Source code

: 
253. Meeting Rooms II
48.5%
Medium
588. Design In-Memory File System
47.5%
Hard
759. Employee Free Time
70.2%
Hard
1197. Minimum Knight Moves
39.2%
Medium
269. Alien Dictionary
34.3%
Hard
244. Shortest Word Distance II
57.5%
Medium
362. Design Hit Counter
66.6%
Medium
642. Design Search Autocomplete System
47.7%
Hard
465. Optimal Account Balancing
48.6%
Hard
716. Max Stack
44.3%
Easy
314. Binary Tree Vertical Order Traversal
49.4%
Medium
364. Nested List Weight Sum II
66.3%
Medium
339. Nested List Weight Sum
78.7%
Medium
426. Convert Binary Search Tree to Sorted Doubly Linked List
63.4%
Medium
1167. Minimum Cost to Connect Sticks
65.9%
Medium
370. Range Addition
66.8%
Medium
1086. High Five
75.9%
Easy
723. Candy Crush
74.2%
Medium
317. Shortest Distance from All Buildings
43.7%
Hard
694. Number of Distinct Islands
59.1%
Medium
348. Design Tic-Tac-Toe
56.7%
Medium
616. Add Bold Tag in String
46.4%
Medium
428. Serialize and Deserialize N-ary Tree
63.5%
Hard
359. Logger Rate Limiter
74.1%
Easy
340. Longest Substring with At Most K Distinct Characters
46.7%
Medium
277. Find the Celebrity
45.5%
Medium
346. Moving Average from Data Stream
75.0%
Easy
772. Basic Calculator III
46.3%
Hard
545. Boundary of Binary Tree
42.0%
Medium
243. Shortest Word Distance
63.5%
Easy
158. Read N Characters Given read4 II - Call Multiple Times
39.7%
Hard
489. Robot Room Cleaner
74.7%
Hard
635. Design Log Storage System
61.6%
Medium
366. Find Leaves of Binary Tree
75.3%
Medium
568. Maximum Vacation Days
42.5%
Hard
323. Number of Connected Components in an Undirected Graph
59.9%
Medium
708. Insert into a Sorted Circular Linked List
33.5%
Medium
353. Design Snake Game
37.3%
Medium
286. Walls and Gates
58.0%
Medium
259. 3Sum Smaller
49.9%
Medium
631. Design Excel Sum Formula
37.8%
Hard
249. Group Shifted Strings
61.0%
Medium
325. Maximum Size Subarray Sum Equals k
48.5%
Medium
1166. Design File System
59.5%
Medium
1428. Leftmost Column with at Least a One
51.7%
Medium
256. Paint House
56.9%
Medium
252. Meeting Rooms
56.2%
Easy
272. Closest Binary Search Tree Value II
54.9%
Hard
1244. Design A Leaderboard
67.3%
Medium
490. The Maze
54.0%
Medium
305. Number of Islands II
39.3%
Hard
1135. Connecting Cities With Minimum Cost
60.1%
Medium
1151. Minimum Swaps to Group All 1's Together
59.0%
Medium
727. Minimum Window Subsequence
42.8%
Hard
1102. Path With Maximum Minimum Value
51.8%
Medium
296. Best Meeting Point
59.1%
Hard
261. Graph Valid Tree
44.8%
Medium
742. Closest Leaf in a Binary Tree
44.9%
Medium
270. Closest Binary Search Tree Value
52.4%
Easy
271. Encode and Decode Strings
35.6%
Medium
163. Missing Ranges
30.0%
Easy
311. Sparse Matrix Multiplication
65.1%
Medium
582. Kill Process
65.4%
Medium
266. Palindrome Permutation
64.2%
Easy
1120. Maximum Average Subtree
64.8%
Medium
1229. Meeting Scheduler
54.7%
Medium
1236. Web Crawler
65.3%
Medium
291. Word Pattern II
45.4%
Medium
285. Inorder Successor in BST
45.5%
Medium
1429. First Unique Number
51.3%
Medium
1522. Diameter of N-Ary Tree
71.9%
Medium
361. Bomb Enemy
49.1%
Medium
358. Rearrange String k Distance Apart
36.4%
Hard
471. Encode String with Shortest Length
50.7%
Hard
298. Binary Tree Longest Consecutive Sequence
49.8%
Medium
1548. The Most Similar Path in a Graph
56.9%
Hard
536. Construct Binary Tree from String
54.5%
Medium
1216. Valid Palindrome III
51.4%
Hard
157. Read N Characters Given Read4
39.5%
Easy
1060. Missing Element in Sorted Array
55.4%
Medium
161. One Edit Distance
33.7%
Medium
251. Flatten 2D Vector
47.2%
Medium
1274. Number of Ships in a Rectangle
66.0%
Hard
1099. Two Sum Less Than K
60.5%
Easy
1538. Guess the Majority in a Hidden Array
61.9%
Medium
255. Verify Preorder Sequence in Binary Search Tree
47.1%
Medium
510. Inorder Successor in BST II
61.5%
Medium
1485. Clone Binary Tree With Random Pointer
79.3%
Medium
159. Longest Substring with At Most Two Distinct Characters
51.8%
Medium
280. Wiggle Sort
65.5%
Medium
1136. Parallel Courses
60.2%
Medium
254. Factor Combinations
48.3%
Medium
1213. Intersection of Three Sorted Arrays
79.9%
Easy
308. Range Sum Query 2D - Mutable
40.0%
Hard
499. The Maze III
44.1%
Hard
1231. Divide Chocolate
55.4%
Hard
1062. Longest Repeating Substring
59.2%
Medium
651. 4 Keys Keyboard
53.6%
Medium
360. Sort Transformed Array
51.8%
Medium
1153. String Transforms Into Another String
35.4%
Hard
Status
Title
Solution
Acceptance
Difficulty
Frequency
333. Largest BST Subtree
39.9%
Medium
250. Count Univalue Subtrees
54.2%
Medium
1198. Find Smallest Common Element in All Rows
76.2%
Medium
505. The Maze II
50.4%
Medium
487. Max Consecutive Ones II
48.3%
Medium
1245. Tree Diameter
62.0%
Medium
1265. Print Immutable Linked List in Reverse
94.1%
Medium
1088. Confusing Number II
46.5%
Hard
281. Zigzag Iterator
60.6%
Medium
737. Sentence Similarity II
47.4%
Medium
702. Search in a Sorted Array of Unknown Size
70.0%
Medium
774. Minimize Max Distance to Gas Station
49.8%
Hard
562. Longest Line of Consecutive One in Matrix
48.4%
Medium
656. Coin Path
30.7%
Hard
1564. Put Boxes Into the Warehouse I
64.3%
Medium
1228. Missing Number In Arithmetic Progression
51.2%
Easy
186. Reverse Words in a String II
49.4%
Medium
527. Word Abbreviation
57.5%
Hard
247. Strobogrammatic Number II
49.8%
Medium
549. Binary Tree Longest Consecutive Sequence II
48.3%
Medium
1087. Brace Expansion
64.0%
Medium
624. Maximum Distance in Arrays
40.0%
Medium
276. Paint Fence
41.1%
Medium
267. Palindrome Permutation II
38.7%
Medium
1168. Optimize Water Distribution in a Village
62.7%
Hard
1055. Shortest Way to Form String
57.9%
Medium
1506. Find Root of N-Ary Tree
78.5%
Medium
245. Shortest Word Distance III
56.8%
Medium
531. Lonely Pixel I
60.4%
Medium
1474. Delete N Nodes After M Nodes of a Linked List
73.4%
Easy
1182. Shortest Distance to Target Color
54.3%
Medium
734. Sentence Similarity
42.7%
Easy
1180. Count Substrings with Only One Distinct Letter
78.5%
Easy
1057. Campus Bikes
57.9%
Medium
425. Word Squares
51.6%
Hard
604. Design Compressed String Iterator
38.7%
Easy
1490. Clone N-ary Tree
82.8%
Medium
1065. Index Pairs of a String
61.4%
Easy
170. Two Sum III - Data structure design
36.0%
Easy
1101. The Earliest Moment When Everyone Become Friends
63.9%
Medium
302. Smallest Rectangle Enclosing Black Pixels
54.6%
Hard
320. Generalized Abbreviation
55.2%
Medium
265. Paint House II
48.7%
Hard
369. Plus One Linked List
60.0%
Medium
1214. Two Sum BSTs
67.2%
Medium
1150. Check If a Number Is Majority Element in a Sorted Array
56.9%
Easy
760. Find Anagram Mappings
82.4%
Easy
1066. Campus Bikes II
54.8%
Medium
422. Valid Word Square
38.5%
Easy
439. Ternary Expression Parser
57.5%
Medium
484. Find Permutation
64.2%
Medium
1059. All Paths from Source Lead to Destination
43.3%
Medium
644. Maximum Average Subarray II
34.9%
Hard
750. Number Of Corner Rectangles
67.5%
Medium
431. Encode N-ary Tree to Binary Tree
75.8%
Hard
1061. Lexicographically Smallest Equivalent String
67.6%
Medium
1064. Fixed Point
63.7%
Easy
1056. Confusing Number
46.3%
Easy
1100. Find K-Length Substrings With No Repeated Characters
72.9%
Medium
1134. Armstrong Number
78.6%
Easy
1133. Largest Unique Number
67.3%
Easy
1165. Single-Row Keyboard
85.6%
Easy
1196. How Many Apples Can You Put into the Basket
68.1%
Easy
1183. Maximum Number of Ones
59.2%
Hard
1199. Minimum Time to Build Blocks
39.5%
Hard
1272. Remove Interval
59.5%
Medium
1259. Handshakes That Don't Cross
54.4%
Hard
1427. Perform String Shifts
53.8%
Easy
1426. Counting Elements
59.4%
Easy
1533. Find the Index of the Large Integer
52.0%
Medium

» **TASK STATEMENT**
Select from the material above each line in which the string "System" appears, and list those lines.

» **EXERCISE OUTPUT**
588. Design In-Memory File System
642. Design Search Autocomplete System
635. Design Log Storage System
1166. Design File System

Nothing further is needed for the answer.